Labcorp to Acquire Personal Genome Diagnostics for up to $575M in Cash
Published on Dec 23, 2021
Quidel to Acquire Ortho Clinical Diagnostics for $6B
Published on Dec 23, 2021
FL
Please excuse if this has been covered already or if I have misinterpreted some things from quick reads of the PRs. It looks like NCYT has taken a host of charge offs including:
For the accounting of the DHSC dispute;
Charge offs for product misalignment;
Charge offs for aging reagents;
Are they trying to set a clean slate for new management so they can come out and have good results right out of the gate? Or are they trying to remove issues that might be impediments to selling the company? It appears now that resolutions are likely only to bring upside, almost making it difficult for the new management fail.
Have I misinterpreted things?
FL
Greetings from US
False negs are the worst type of error. Nothing like telling someone that they are good to go about their lives when they are infectious. In the US the largest fast TAT POC COVID test was just recalled for high false positive rate. The Trump administration relied heavily on Abbott's ID Now - we all saw how well that worked out.

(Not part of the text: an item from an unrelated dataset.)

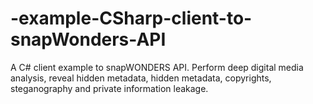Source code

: # -example-CSharp-client-to-snapWonders-API
A C# client example to snapWONDERS API. Perform deep digital media analysis, reveal hidden metadata, hidden metadata, copyrights, steganography and private information leakage.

https://www.360dx.com/regulatory-news-fda-approvals/update-fda-classifies-abbott-sars-cov-2-molecular-test-recall-class-i?utm_nl_name=coronavirus-bulletin#.YW36YfrMIb4
I haven't has a chance to listen to the AGM, was there any discussion about the POC Sepsis test /relationship with ImmunExpress? After 5 years it would seem like it should be bearing fruit by now. I'm, impressed with the R&D and quick product development at NVCT. However, I'm looking for some color for what products they foresee after COVID starts to wane. Sepsis is a huge unmet need so fast MDx test results would be welcome.